TASK REQUIREMENTS -> Omit the images and retype the records verbatim.

SOURCE DATA ->
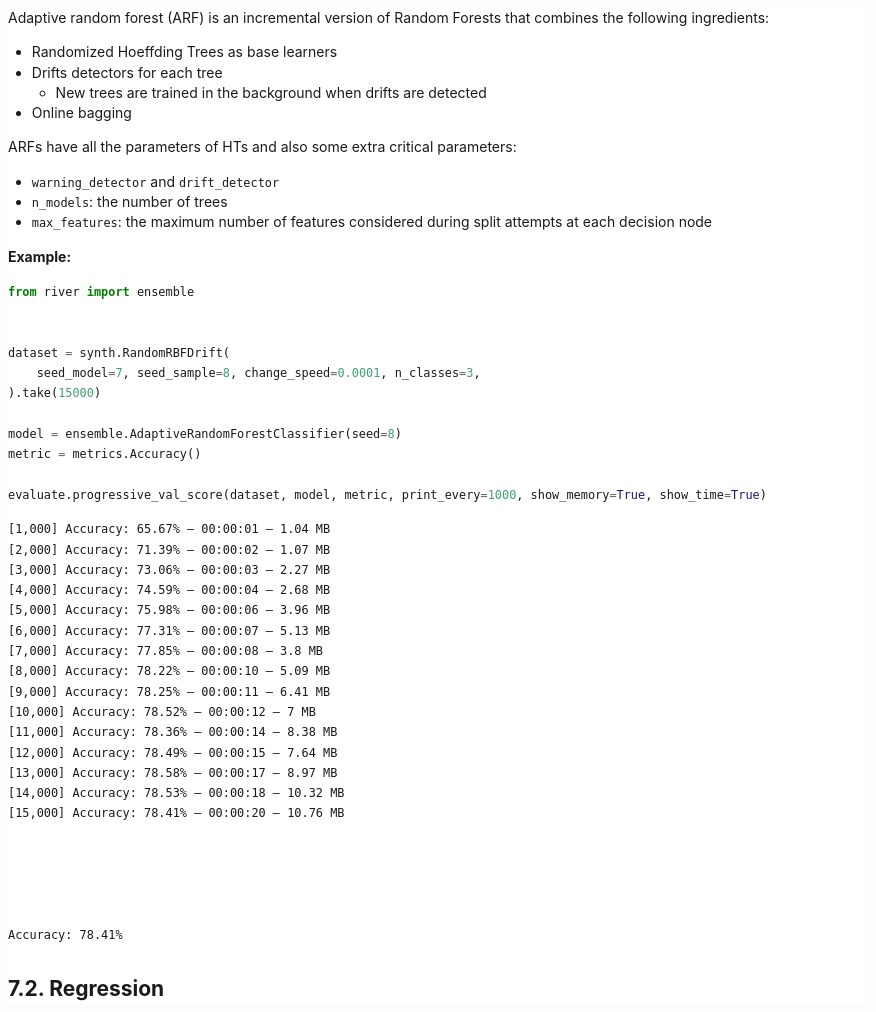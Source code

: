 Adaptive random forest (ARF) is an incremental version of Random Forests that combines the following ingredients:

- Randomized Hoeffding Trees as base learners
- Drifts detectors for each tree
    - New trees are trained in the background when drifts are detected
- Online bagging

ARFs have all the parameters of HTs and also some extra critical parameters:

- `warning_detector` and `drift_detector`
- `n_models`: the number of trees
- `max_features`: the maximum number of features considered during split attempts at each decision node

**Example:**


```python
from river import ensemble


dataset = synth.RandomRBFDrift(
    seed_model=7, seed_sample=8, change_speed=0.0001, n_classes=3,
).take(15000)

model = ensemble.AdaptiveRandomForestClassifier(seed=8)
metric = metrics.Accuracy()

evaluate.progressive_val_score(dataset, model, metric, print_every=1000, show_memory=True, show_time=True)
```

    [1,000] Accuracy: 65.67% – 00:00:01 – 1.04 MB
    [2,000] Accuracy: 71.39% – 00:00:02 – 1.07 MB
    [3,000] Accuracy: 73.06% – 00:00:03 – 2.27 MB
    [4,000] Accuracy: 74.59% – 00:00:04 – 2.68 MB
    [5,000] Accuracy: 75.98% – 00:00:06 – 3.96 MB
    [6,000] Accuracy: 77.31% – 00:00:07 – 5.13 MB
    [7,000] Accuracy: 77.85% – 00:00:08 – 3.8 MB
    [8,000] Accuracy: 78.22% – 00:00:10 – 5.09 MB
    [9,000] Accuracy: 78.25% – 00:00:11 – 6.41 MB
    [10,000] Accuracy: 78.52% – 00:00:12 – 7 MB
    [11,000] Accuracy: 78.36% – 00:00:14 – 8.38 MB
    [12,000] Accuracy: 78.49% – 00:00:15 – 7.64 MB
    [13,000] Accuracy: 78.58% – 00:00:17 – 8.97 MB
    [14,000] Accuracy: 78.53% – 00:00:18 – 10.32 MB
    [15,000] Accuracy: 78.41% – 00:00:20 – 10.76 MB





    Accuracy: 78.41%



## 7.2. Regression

SOLUTION TO THIS PROBLEM ->
Source code

: Adaptive random forest (ARF) is an incremental version of Random Forests that combines the following ingredients:

- Randomized Hoeffding Trees as base learners
- Drifts detectors for each tree
    - New trees are trained in the background when drifts are detected
- Online bagging

ARFs have all the parameters of HTs and also some extra critical parameters:

- `warning_detector` and `drift_detector`
- `n_models`: the number of trees
- `max_features`: the maximum number of features considered during split attempts at each decision node

**Example:**


```python
from river import ensemble


dataset = synth.RandomRBFDrift(
    seed_model=7, seed_sample=8, change_speed=0.0001, n_classes=3,
).take(15000)

model = ensemble.AdaptiveRandomForestClassifier(seed=8)
metric = metrics.Accuracy()

evaluate.progressive_val_score(dataset, model, metric, print_every=1000, show_memory=True, show_time=True)
```

    [1,000] Accuracy: 65.67% – 00:00:01 – 1.04 MB
    [2,000] Accuracy: 71.39% – 00:00:02 – 1.07 MB
    [3,000] Accuracy: 73.06% – 00:00:03 – 2.27 MB
    [4,000] Accuracy: 74.59% – 00:00:04 – 2.68 MB
    [5,000] Accuracy: 75.98% – 00:00:06 – 3.96 MB
    [6,000] Accuracy: 77.31% – 00:00:07 – 5.13 MB
    [7,000] Accuracy: 77.85% – 00:00:08 – 3.8 MB
    [8,000] Accuracy: 78.22% – 00:00:10 – 5.09 MB
    [9,000] Accuracy: 78.25% – 00:00:11 – 6.41 MB
    [10,000] Accuracy: 78.52% – 00:00:12 – 7 MB
    [11,000] Accuracy: 78.36% – 00:00:14 – 8.38 MB
    [12,000] Accuracy: 78.49% – 00:00:15 – 7.64 MB
    [13,000] Accuracy: 78.58% – 00:00:17 – 8.97 MB
    [14,000] Accuracy: 78.53% – 00:00:18 – 10.32 MB
    [15,000] Accuracy: 78.41% – 00:00:20 – 10.76 MB





    Accuracy: 78.41%



## 7.2. Regression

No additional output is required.